### What is being asked
After finding the line containing "Website Deployment Guide" below, please output that line and each following one through the line containing "- ✅ **Production", exactly as written.

### Collected data

——————————

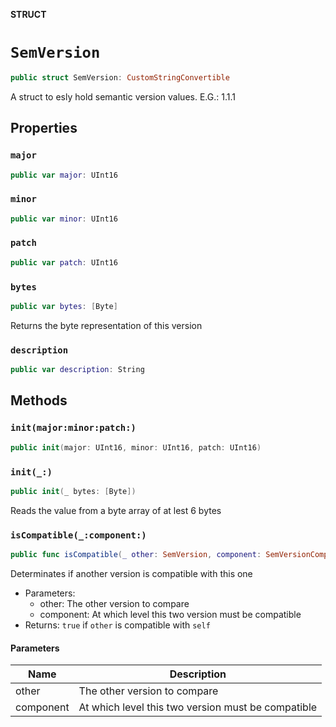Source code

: **STRUCT**

# `SemVersion`

```swift
public struct SemVersion: CustomStringConvertible
```

A struct to esly hold semantic version values. E.G.: 1.1.1

## Properties
### `major`

```swift
public var major: UInt16
```

### `minor`

```swift
public var minor: UInt16
```

### `patch`

```swift
public var patch: UInt16
```

### `bytes`

```swift
public var bytes: [Byte]
```

Returns the  byte representation of this version

### `description`

```swift
public var description: String
```

## Methods
### `init(major:minor:patch:)`

```swift
public init(major: UInt16, minor: UInt16, patch: UInt16)
```

### `init(_:)`

```swift
public init(_ bytes: [Byte])
```

Reads the value from a byte array of at lest 6 bytes

### `isCompatible(_:component:)`

```swift
public func isCompatible(_ other: SemVersion, component: SemVersionCompatibility) -> Bool
```

Determinates if another version is compatible with this one
- Parameters:
  - other: The other version to compare
  - component: At which level this two version must be compatible
- Returns: `true` if `other` is compatible with `self`

#### Parameters

| Name | Description |
| ---- | ----------- |
| other | The other version to compare |
| component | At which level this two version must be compatible |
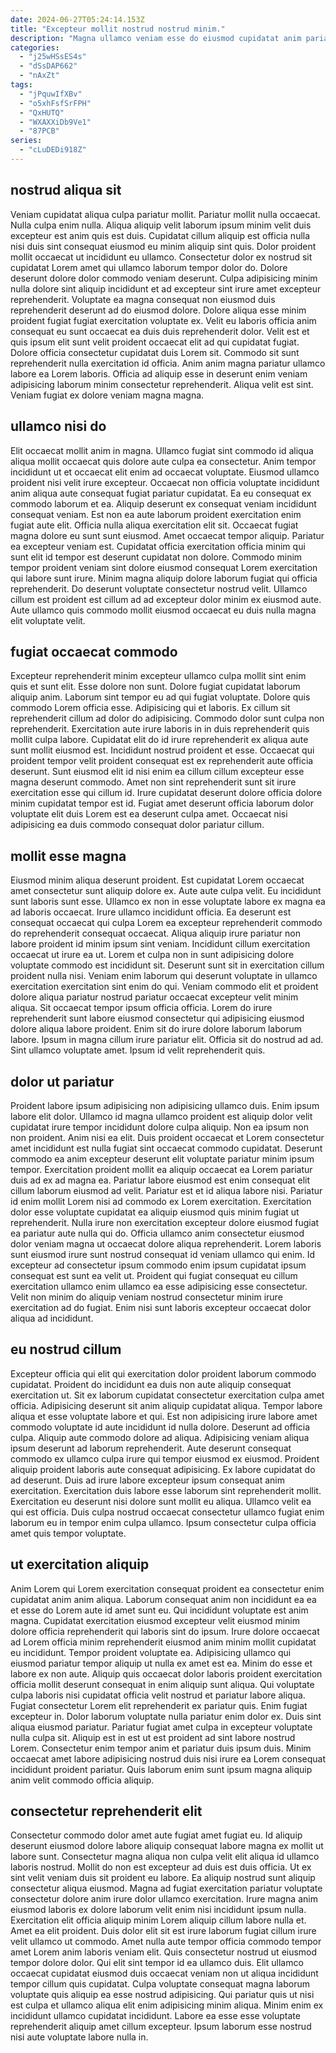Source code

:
 ```yaml
---
date: 2024-06-27T05:24:14.153Z
title: "Excepteur mollit nostrud nostrud minim."
description: "Magna ullamco veniam esse do eiusmod cupidatat anim pariatur tempor deserunt excepteur ad. Exercitation culpa voluptate est."
categories:
  - "j25wHSsES4s"
  - "dSsDAP662"
  - "nAxZt"
tags:
  - "jPquwIfXBv"
  - "o5xhFsfSrFPH"
  - "QxHUTQ"
  - "WXAXXiDb9Ve1"
  - "87PCB"
series:
  - "cLuDEDi918Z"
---
```



## nostrud aliqua sit

Veniam cupidatat aliqua culpa pariatur mollit. Pariatur mollit nulla occaecat. Nulla culpa enim nulla. Aliqua aliquip velit laborum ipsum minim velit duis excepteur est anim quis est duis. Cupidatat cillum aliquip est officia nulla nisi duis sint consequat eiusmod eu minim aliquip sint quis.
Dolor proident mollit occaecat ut incididunt eu ullamco. Consectetur dolor ex nostrud sit cupidatat Lorem amet qui ullamco laborum tempor dolor do. Dolore deserunt dolore dolor commodo veniam deserunt. Culpa adipisicing minim nulla dolore sint aliquip incididunt et ad excepteur sint irure amet excepteur reprehenderit. Voluptate ea magna consequat non eiusmod duis reprehenderit deserunt ad do eiusmod dolore. Dolore aliqua esse minim proident fugiat fugiat exercitation voluptate ex.
Velit eu laboris officia anim consequat eu sunt occaecat ea duis duis reprehenderit dolor. Velit est et quis ipsum elit sunt velit proident occaecat elit ad qui cupidatat fugiat. Dolore officia consectetur cupidatat duis Lorem sit. Commodo sit sunt reprehenderit nulla exercitation id officia. Anim anim magna pariatur ullamco labore ea Lorem laboris. Officia ad aliquip esse in deserunt enim veniam adipisicing laborum minim consectetur reprehenderit. Aliqua velit est sint. Veniam fugiat ex dolore veniam magna magna.

## ullamco nisi do

Elit occaecat mollit anim in magna. Ullamco fugiat sint commodo id aliqua aliqua mollit occaecat quis dolore aute culpa ea consectetur. Anim tempor incididunt ut et occaecat elit enim ad occaecat voluptate. Eiusmod ullamco proident nisi velit irure excepteur. Occaecat non officia voluptate incididunt anim aliqua aute consequat fugiat pariatur cupidatat.
Ea eu consequat ex commodo laborum et ea. Aliquip deserunt ex consequat veniam incididunt consequat veniam. Est non ea aute laborum proident exercitation enim fugiat aute elit. Officia nulla aliqua exercitation elit sit. Occaecat fugiat magna dolore eu sunt sunt eiusmod. Amet occaecat tempor aliquip. Pariatur ea excepteur veniam est.
Cupidatat officia exercitation officia minim qui sunt elit id tempor est deserunt cupidatat non dolore. Commodo minim tempor proident veniam sint dolore eiusmod consequat Lorem exercitation qui labore sunt irure. Minim magna aliquip dolore laborum fugiat qui officia reprehenderit. Do deserunt voluptate consectetur nostrud velit. Ullamco cillum est proident est cillum ad ad excepteur dolor minim ex eiusmod aute. Aute ullamco quis commodo mollit eiusmod occaecat eu duis nulla magna elit voluptate velit.

## fugiat occaecat commodo

Excepteur reprehenderit minim excepteur ullamco culpa mollit sint enim quis et sunt elit. Esse dolore non sunt. Dolore fugiat cupidatat laborum aliquip anim. Laborum sint tempor eu ad qui fugiat voluptate. Dolore quis commodo Lorem officia esse. Adipisicing qui et laboris.
Ex cillum sit reprehenderit cillum ad dolor do adipisicing. Commodo dolor sunt culpa non reprehenderit. Exercitation aute irure laboris in in duis reprehenderit quis mollit culpa labore. Cupidatat elit do id irure reprehenderit ex aliqua aute sunt mollit eiusmod est. Incididunt nostrud proident et esse. Occaecat qui proident tempor velit proident consequat est ex reprehenderit aute officia deserunt. Sunt eiusmod elit id nisi enim ea cillum cillum excepteur esse magna deserunt commodo.
Amet non sint reprehenderit sunt sit irure exercitation esse qui cillum id. Irure cupidatat deserunt dolore officia dolore minim cupidatat tempor est id. Fugiat amet deserunt officia laborum dolor voluptate elit duis Lorem est ea deserunt culpa amet. Occaecat nisi adipisicing ea duis commodo consequat dolor pariatur cillum.

## mollit esse magna

Eiusmod minim aliqua deserunt proident. Est cupidatat Lorem occaecat amet consectetur sunt aliquip dolore ex. Aute aute culpa velit. Eu incididunt sunt laboris sunt esse. Ullamco ex non in esse voluptate labore ex magna ea ad laboris occaecat. Irure ullamco incididunt officia. Ea deserunt est consequat occaecat qui culpa Lorem ea excepteur reprehenderit commodo do reprehenderit consequat occaecat. Aliqua aliquip irure pariatur non labore proident id minim ipsum sint veniam.
Incididunt cillum exercitation occaecat ut irure ea ut. Lorem et culpa non in sunt adipisicing dolore voluptate commodo est incididunt sit. Deserunt sunt sit in exercitation cillum proident nulla nisi. Veniam enim laborum qui deserunt voluptate in ullamco exercitation exercitation sint enim do qui. Veniam commodo elit et proident dolore aliqua pariatur nostrud pariatur occaecat excepteur velit minim aliqua.
Sit occaecat tempor ipsum officia officia. Lorem do irure reprehenderit sunt labore eiusmod consectetur qui adipisicing eiusmod dolore aliqua labore proident. Enim sit do irure dolore laborum laborum labore. Ipsum in magna cillum irure pariatur elit. Officia sit do nostrud ad ad. Sint ullamco voluptate amet. Ipsum id velit reprehenderit quis.

## dolor ut pariatur

Proident labore ipsum adipisicing non adipisicing ullamco duis. Enim ipsum labore elit dolor. Ullamco id magna ullamco proident est aliquip dolor velit cupidatat irure tempor incididunt dolore culpa aliquip. Non ea ipsum non non proident. Anim nisi ea elit. Duis proident occaecat et Lorem consectetur amet incididunt est nulla fugiat sint occaecat commodo cupidatat. Deserunt commodo ea anim excepteur deserunt elit voluptate pariatur minim ipsum tempor. Exercitation proident mollit ea aliquip occaecat ea Lorem pariatur duis ad ex ad magna ea.
Pariatur labore eiusmod est enim consequat elit cillum laborum eiusmod ad velit. Pariatur est et id aliqua labore nisi. Pariatur id enim mollit Lorem nisi ad commodo ex Lorem exercitation. Exercitation dolor esse voluptate cupidatat ea aliquip eiusmod quis minim fugiat ut reprehenderit.
Nulla irure non exercitation excepteur dolore eiusmod fugiat ea pariatur aute nulla qui do. Officia ullamco anim consectetur eiusmod dolor veniam magna ut occaecat dolore aliqua reprehenderit. Lorem laboris sunt eiusmod irure sunt nostrud consequat id veniam ullamco qui enim. Id excepteur ad consectetur ipsum commodo enim ipsum cupidatat ipsum consequat est sunt ea velit ut. Proident qui fugiat consequat eu cillum exercitation ullamco enim ullamco ea esse adipisicing esse consectetur. Velit non minim do aliquip veniam nostrud consectetur minim irure exercitation ad do fugiat. Enim nisi sunt laboris excepteur occaecat dolor aliqua ad incididunt.

## eu nostrud cillum

Excepteur officia qui elit qui exercitation dolor proident laborum commodo cupidatat. Proident do incididunt ea duis non aute aliquip consequat exercitation ut. Sit ex laborum cupidatat consectetur exercitation culpa amet officia. Adipisicing deserunt sit anim aliquip cupidatat aliqua.
Tempor labore aliqua et esse voluptate labore et qui. Est non adipisicing irure labore amet commodo voluptate id aute incididunt id nulla dolore. Deserunt ad officia culpa. Aliquip aute commodo dolore ad aliqua. Adipisicing veniam aliqua ipsum deserunt ad laborum reprehenderit. Aute deserunt consequat commodo ex ullamco culpa irure qui tempor eiusmod ex eiusmod. Proident aliquip proident laboris aute consequat adipisicing.
Ex labore cupidatat do ad deserunt. Duis ad irure labore excepteur ipsum consequat anim exercitation. Exercitation duis labore esse laborum sint reprehenderit mollit. Exercitation eu deserunt nisi dolore sunt mollit eu aliqua. Ullamco velit ea qui est officia. Duis culpa nostrud occaecat consectetur ullamco fugiat enim laborum eu in tempor enim culpa ullamco. Ipsum consectetur culpa officia amet quis tempor voluptate.

## ut exercitation aliquip

Anim Lorem qui Lorem exercitation consequat proident ea consectetur enim cupidatat anim anim aliqua. Laborum consequat anim non incididunt ea ea et esse do Lorem aute id amet sunt eu. Qui incididunt voluptate est anim magna. Cupidatat exercitation eiusmod excepteur velit eiusmod minim dolore officia reprehenderit qui laboris sint do ipsum. Irure dolore occaecat ad Lorem officia minim reprehenderit eiusmod anim minim mollit cupidatat eu incididunt. Tempor proident voluptate ea.
Adipisicing ullamco qui eiusmod pariatur tempor aliquip ut nulla ex amet est ea. Minim do esse et labore ex non aute. Aliquip quis occaecat dolor laboris proident exercitation officia mollit deserunt consequat in enim aliquip sunt aliqua. Qui voluptate culpa laboris nisi cupidatat officia velit nostrud et pariatur labore aliqua. Fugiat consectetur Lorem elit reprehenderit ex pariatur quis.
Enim fugiat excepteur in. Dolor laborum voluptate nulla pariatur enim dolor ex. Duis sint aliqua eiusmod pariatur. Pariatur fugiat amet culpa in excepteur voluptate nulla culpa sit. Aliquip est in est ut est proident ad sint labore nostrud Lorem. Consectetur enim tempor anim et pariatur duis ipsum duis. Minim occaecat amet labore adipisicing nostrud duis nisi irure ea Lorem consequat incididunt proident pariatur. Quis laborum enim sunt ipsum magna aliquip anim velit commodo officia aliquip.

## consectetur reprehenderit elit

Consectetur commodo dolor amet aute fugiat amet fugiat eu. Id aliquip deserunt eiusmod dolore labore aliquip consequat labore magna ex mollit ut labore sunt. Consectetur magna aliqua non culpa velit elit aliqua id ullamco laboris nostrud. Mollit do non est excepteur ad duis est duis officia. Ut ex sint velit veniam duis sit proident eu labore. Ea aliquip nostrud sunt aliquip consectetur aliqua eiusmod. Magna ad fugiat exercitation pariatur voluptate consectetur dolore anim irure dolor ullamco exercitation.
Irure magna anim eiusmod laboris ex dolore laborum velit enim nisi incididunt ipsum nulla. Exercitation elit officia aliquip minim Lorem aliquip cillum labore nulla et. Amet ea elit proident. Duis dolor elit sit est irure laborum fugiat cillum irure velit ullamco ut commodo. Amet nulla aute tempor officia commodo tempor amet Lorem anim laboris veniam elit. Quis consectetur nostrud ut eiusmod tempor dolore dolor. Qui elit sint tempor id ea ullamco duis.
Elit ullamco occaecat cupidatat eiusmod duis occaecat veniam non ut aliqua incididunt tempor cillum quis cupidatat. Culpa voluptate consequat magna laborum voluptate quis aliquip ea esse nostrud adipisicing. Qui pariatur quis ut nisi est culpa et ullamco aliqua elit enim adipisicing minim aliqua. Minim enim ex incididunt ullamco cupidatat incididunt. Labore ea esse esse voluptate reprehenderit aliquip amet cillum excepteur. Ipsum laborum esse nostrud nisi aute voluptate labore nulla in.

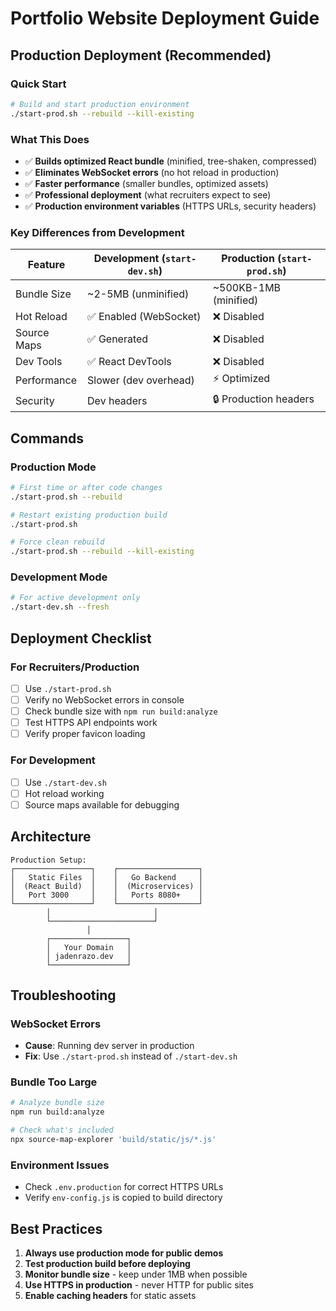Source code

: # Portfolio Website Deployment Guide

## Production Deployment (Recommended)

### Quick Start
```bash
# Build and start production environment
./start-prod.sh --rebuild --kill-existing
```

### What This Does
- ✅ **Builds optimized React bundle** (minified, tree-shaken, compressed)
- ✅ **Eliminates WebSocket errors** (no hot reload in production)
- ✅ **Faster performance** (smaller bundles, optimized assets)
- ✅ **Professional deployment** (what recruiters expect to see)
- ✅ **Production environment variables** (HTTPS URLs, security headers)

### Key Differences from Development

| Feature | Development (`start-dev.sh`) | Production (`start-prod.sh`) |
|---------|------------------------------|------------------------------|
| Bundle Size | ~2-5MB (unminified) | ~500KB-1MB (minified) |
| Hot Reload | ✅ Enabled (WebSocket) | ❌ Disabled |
| Source Maps | ✅ Generated | ❌ Disabled |
| Dev Tools | ✅ React DevTools | ❌ Disabled |
| Performance | Slower (dev overhead) | ⚡ Optimized |
| Security | Dev headers | 🔒 Production headers |

## Commands

### Production Mode
```bash
# First time or after code changes
./start-prod.sh --rebuild

# Restart existing production build
./start-prod.sh

# Force clean rebuild
./start-prod.sh --rebuild --kill-existing
```

### Development Mode
```bash
# For active development only
./start-dev.sh --fresh
```

## Deployment Checklist

### For Recruiters/Production
- [ ] Use `./start-prod.sh`
- [ ] Verify no WebSocket errors in console
- [ ] Check bundle size with `npm run build:analyze`
- [ ] Test HTTPS API endpoints work
- [ ] Verify proper favicon loading

### For Development
- [ ] Use `./start-dev.sh` 
- [ ] Hot reload working
- [ ] Source maps available for debugging

## Architecture

```
Production Setup:
┌─────────────────┐    ┌──────────────────┐
│   Static Files  │    │   Go Backend     │
│  (React Build)  │    │  (Microservices) │
│   Port 3000     │    │   Ports 8080+    │
└─────────────────┘    └──────────────────┘
        │                       │
        └───────────────────────┘
                 │
        ┌─────────────────┐
        │   Your Domain   │
        │ jadenrazo.dev   │
        └─────────────────┘
```

## Troubleshooting

### WebSocket Errors
- **Cause**: Running dev server in production
- **Fix**: Use `./start-prod.sh` instead of `./start-dev.sh`

### Bundle Too Large
```bash
# Analyze bundle size
npm run build:analyze

# Check what's included
npx source-map-explorer 'build/static/js/*.js'
```

### Environment Issues
- Check `.env.production` for correct HTTPS URLs
- Verify `env-config.js` is copied to build directory

## Best Practices

1. **Always use production mode for public demos**
2. **Test production build before deploying**
3. **Monitor bundle size** - keep under 1MB when possible
4. **Use HTTPS in production** - never HTTP for public sites
5. **Enable caching headers** for static assets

——————————

### Written answer
: # Portfolio Website Deployment Guide

## Production Deployment (Recommended)

### Quick Start
```bash
# Build and start production environment
./start-prod.sh --rebuild --kill-existing
```

### What This Does
- ✅ **Builds optimized React bundle** (minified, tree-shaken, compressed)
- ✅ **Eliminates WebSocket errors** (no hot reload in production)
- ✅ **Faster performance** (smaller bundles, optimized assets)
- ✅ **Professional deployment** (what recruiters expect to see)
- ✅ **Production environment variables** (HTTPS URLs, security headers)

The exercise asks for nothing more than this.